En deuxième lieu, il résulte de l’article 25-II-6° du décret n° 2016-360 du 25 mars 2016 que le pouvoir adjudicateur peut recourir à la procédure concurrentielle avec négociation ou au dialogue compétitif « lorsque, dans le cadre d'un appel d'offres, seules des offres irrégulières ou inacceptables » ont été présentées, et « pour autant que les conditions initiales du marché public ne soient pas substantiellement modifiées ».

Ce dispositif appelle plusieurs remarques.

Premièrement, il diffère quelque peu de l’ancien régime, lequel prévoyait le recours à la procédure négociée avec mise en concurrence en cas d’infructuosité d’un appel d’offres ou d’un dialogue compétitif. Dorénavant, est visée l’infructuosité des seuls appels d’offres, laquelle ouvre la voie, soit à une procédure concurrentielle avec négociation, soit à un dialogue compétitif.

Deuxièmement, l’on notera que ces dispositions ne visent pas le cas de l’infructuosité des marchés à procédure adaptée. Ceci s’explique notamment par le fait que, s’agissant à tout le moins des MAPA avec négociation, cette dernière permet précisément la régularisation des offres irrégulières et inacceptables (décret du 25 mars 2016, art. 59-III) et donc de remédier à l’infructuosité.

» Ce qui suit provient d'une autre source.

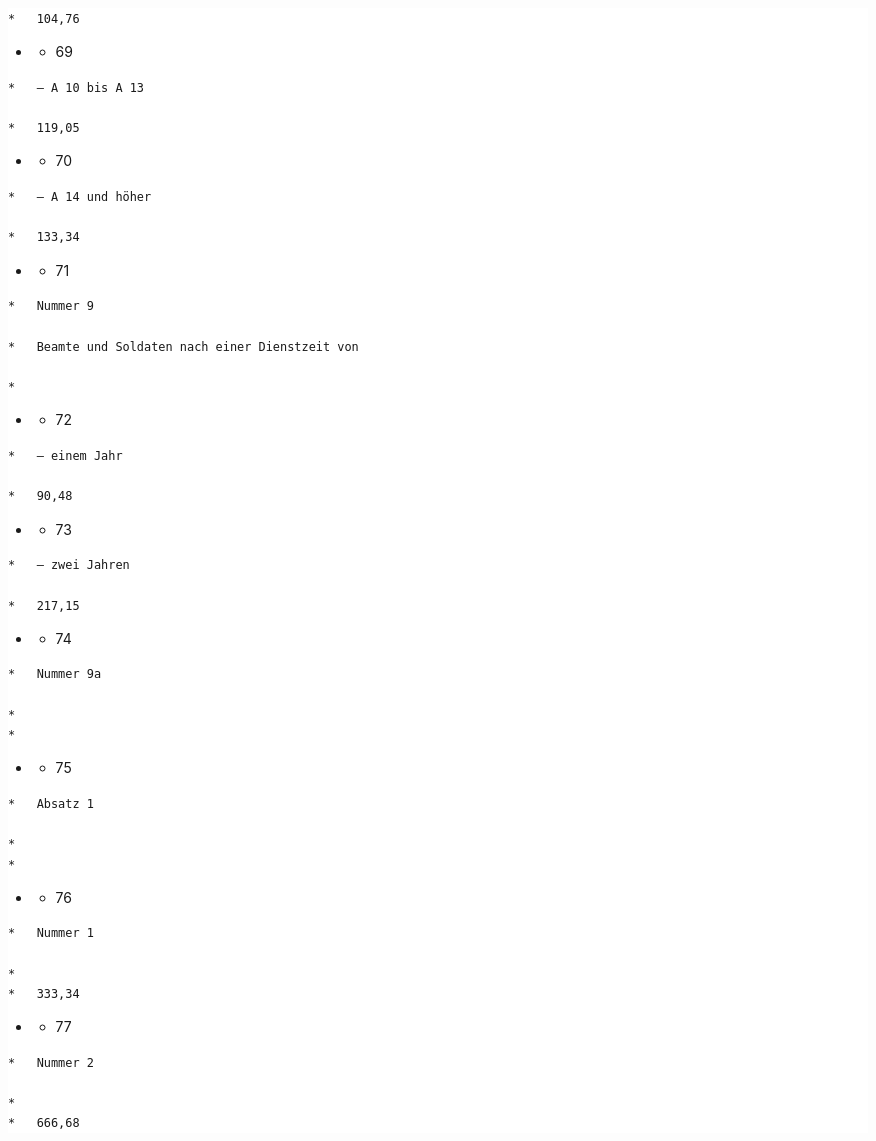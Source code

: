    *   104,76


*    *   69

    *   – A 10 bis A 13

    *   119,05


*    *   70

    *   – A 14 und höher

    *   133,34


*    *   71

    *   Nummer 9

    *   Beamte und Soldaten nach einer Dienstzeit von

    *

*    *   72

    *   – einem Jahr

    *   90,48


*    *   73

    *   – zwei Jahren

    *   217,15


*    *   74

    *   Nummer 9a

    *
    *

*    *   75

    *   Absatz 1

    *
    *

*    *   76

    *   Nummer 1

    *
    *   333,34


*    *   77

    *   Nummer 2

    *
    *   666,68

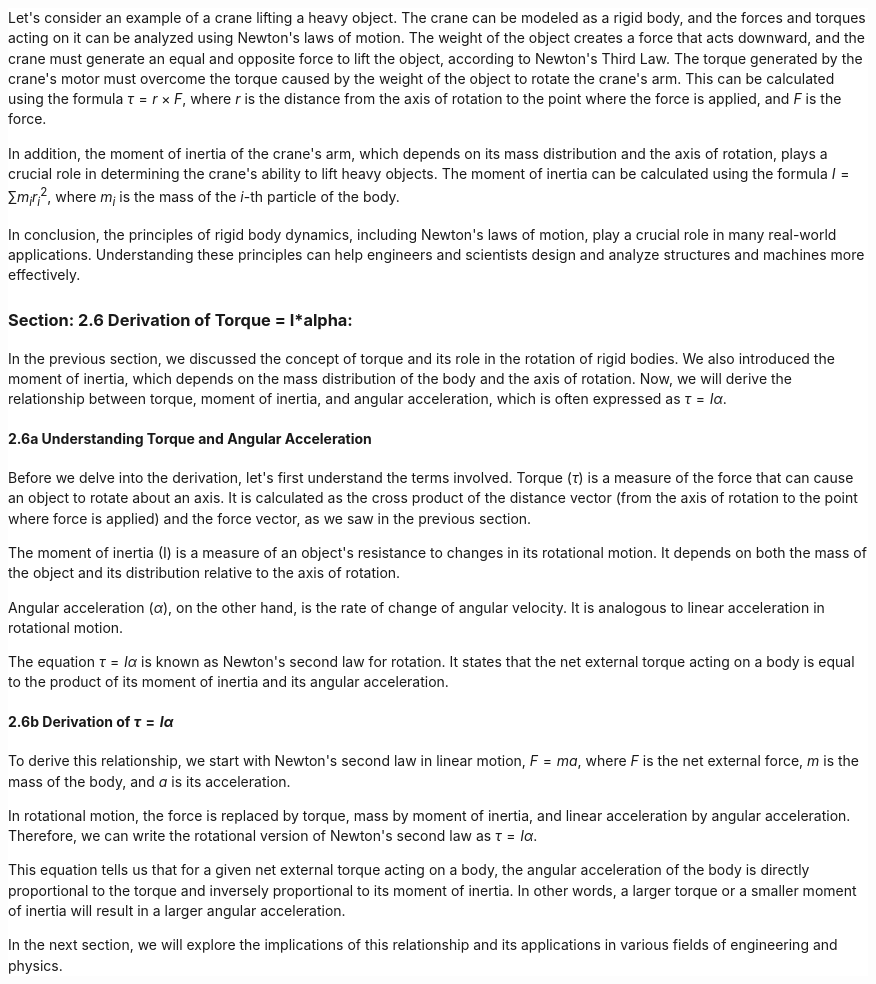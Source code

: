 Let's consider an example of a crane lifting a heavy object. The crane can be modeled as a rigid body, and the forces and torques acting on it can be analyzed using Newton's laws of motion. The weight of the object creates a force that acts downward, and the crane must generate an equal and opposite force to lift the object, according to Newton's Third Law. The torque generated by the crane's motor must overcome the torque caused by the weight of the object to rotate the crane's arm. This can be calculated using the formula $\tau = r \times F$, where $r$ is the distance from the axis of rotation to the point where the force is applied, and $F$ is the force.

In addition, the moment of inertia of the crane's arm, which depends on its mass distribution and the axis of rotation, plays a crucial role in determining the crane's ability to lift heavy objects. The moment of inertia can be calculated using the formula $I = \sum m_i r_i^2$, where $m_i$ is the mass of the $i$-th particle of the body.

In conclusion, the principles of rigid body dynamics, including Newton's laws of motion, play a crucial role in many real-world applications. Understanding these principles can help engineers and scientists design and analyze structures and machines more effectively.

### Section: 2.6 Derivation of Torque = I*alpha:

In the previous section, we discussed the concept of torque and its role in the rotation of rigid bodies. We also introduced the moment of inertia, which depends on the mass distribution of the body and the axis of rotation. Now, we will derive the relationship between torque, moment of inertia, and angular acceleration, which is often expressed as $\tau = I \alpha$.

#### 2.6a Understanding Torque and Angular Acceleration

Before we delve into the derivation, let's first understand the terms involved. Torque ($\tau$) is a measure of the force that can cause an object to rotate about an axis. It is calculated as the cross product of the distance vector (from the axis of rotation to the point where force is applied) and the force vector, as we saw in the previous section.

The moment of inertia (I) is a measure of an object's resistance to changes in its rotational motion. It depends on both the mass of the object and its distribution relative to the axis of rotation.

Angular acceleration ($\alpha$), on the other hand, is the rate of change of angular velocity. It is analogous to linear acceleration in rotational motion.

The equation $\tau = I \alpha$ is known as Newton's second law for rotation. It states that the net external torque acting on a body is equal to the product of its moment of inertia and its angular acceleration.

#### 2.6b Derivation of $\tau = I \alpha$

To derive this relationship, we start with Newton's second law in linear motion, $F = ma$, where $F$ is the net external force, $m$ is the mass of the body, and $a$ is its acceleration.

In rotational motion, the force is replaced by torque, mass by moment of inertia, and linear acceleration by angular acceleration. Therefore, we can write the rotational version of Newton's second law as $\tau = I \alpha$.

This equation tells us that for a given net external torque acting on a body, the angular acceleration of the body is directly proportional to the torque and inversely proportional to its moment of inertia. In other words, a larger torque or a smaller moment of inertia will result in a larger angular acceleration.

In the next section, we will explore the implications of this relationship and its applications in various fields of engineering and physics.
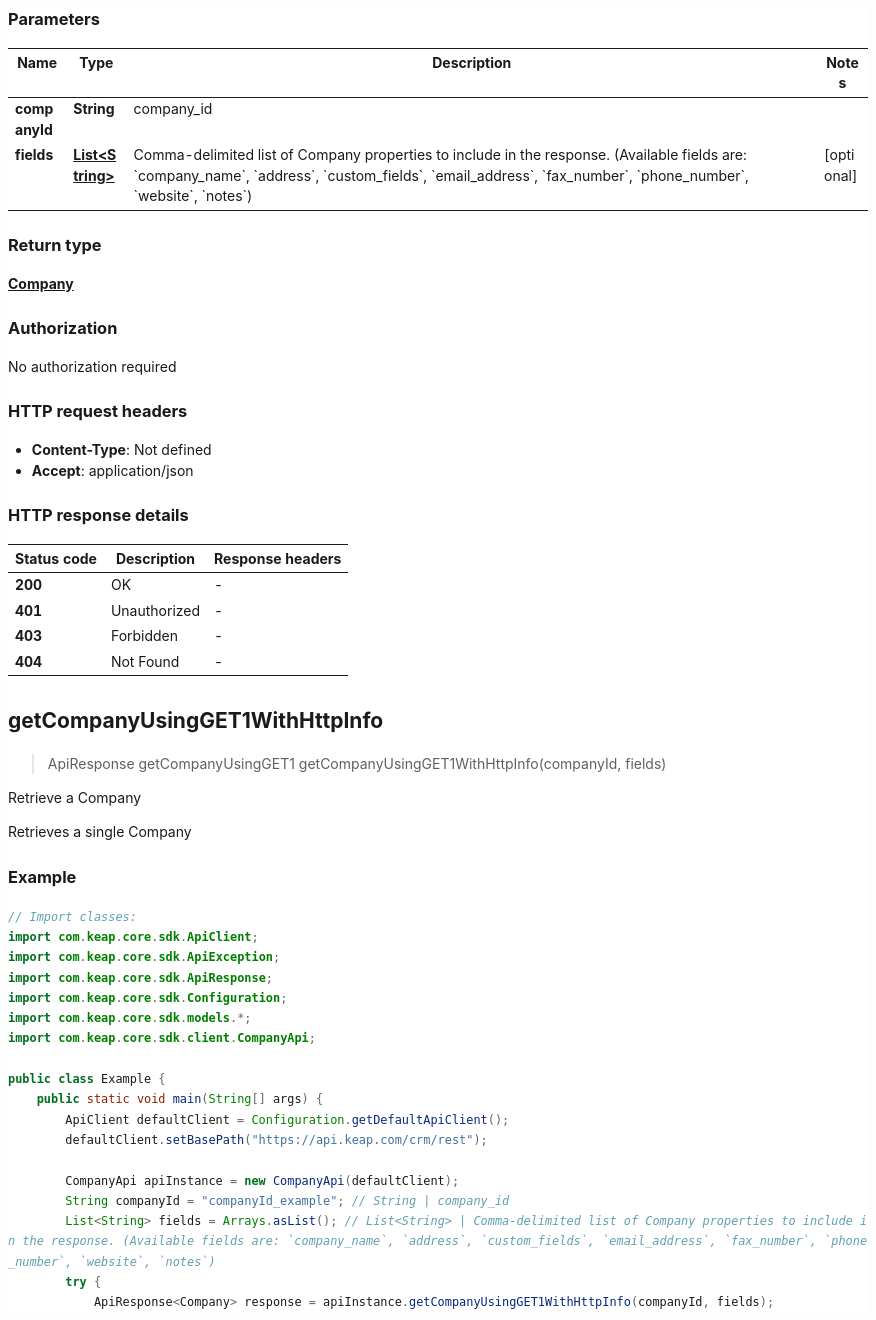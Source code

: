 ### Parameters


| Name | Type | Description  | Notes |
|------------- | ------------- | ------------- | -------------|
| **companyId** | **String**| company_id | |
| **fields** | [**List&lt;String&gt;**](String.md)| Comma-delimited list of Company properties to include in the response. (Available fields are: &#x60;company_name&#x60;, &#x60;address&#x60;, &#x60;custom_fields&#x60;, &#x60;email_address&#x60;, &#x60;fax_number&#x60;, &#x60;phone_number&#x60;, &#x60;website&#x60;, &#x60;notes&#x60;) | [optional] |

### Return type

[**Company**](Company.md)


### Authorization

No authorization required

### HTTP request headers

- **Content-Type**: Not defined
- **Accept**: application/json

### HTTP response details
| Status code | Description | Response headers |
|-------------|-------------|------------------|
| **200** | OK |  -  |
| **401** | Unauthorized |  -  |
| **403** | Forbidden |  -  |
| **404** | Not Found |  -  |

## getCompanyUsingGET1WithHttpInfo

> ApiResponse<Company> getCompanyUsingGET1 getCompanyUsingGET1WithHttpInfo(companyId, fields)

Retrieve a Company

Retrieves a single Company

### Example

```java
// Import classes:
import com.keap.core.sdk.ApiClient;
import com.keap.core.sdk.ApiException;
import com.keap.core.sdk.ApiResponse;
import com.keap.core.sdk.Configuration;
import com.keap.core.sdk.models.*;
import com.keap.core.sdk.client.CompanyApi;

public class Example {
    public static void main(String[] args) {
        ApiClient defaultClient = Configuration.getDefaultApiClient();
        defaultClient.setBasePath("https://api.keap.com/crm/rest");

        CompanyApi apiInstance = new CompanyApi(defaultClient);
        String companyId = "companyId_example"; // String | company_id
        List<String> fields = Arrays.asList(); // List<String> | Comma-delimited list of Company properties to include in the response. (Available fields are: `company_name`, `address`, `custom_fields`, `email_address`, `fax_number`, `phone_number`, `website`, `notes`)
        try {
            ApiResponse<Company> response = apiInstance.getCompanyUsingGET1WithHttpInfo(companyId, fields);
```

Troisièmement, en tant qu’il ne règle que le cas des infructuosités générées par la remise d’offres irrégulières ou inacceptables, le dispositif de l’article 25-II-6° répond à une logique spécifique : celle d’une infructuosité « relative », c’est-à-dire d’une situation dans laquelle la mise en concurrence initiale a tout de même permis de faire émerger des propositions de la part des candidats, et pour laquelle on peut raisonnablement espérer qu’une seconde procédure de mise en concurrence pourra finalement satisfaire de manière adéquate les besoins de l’acheteur.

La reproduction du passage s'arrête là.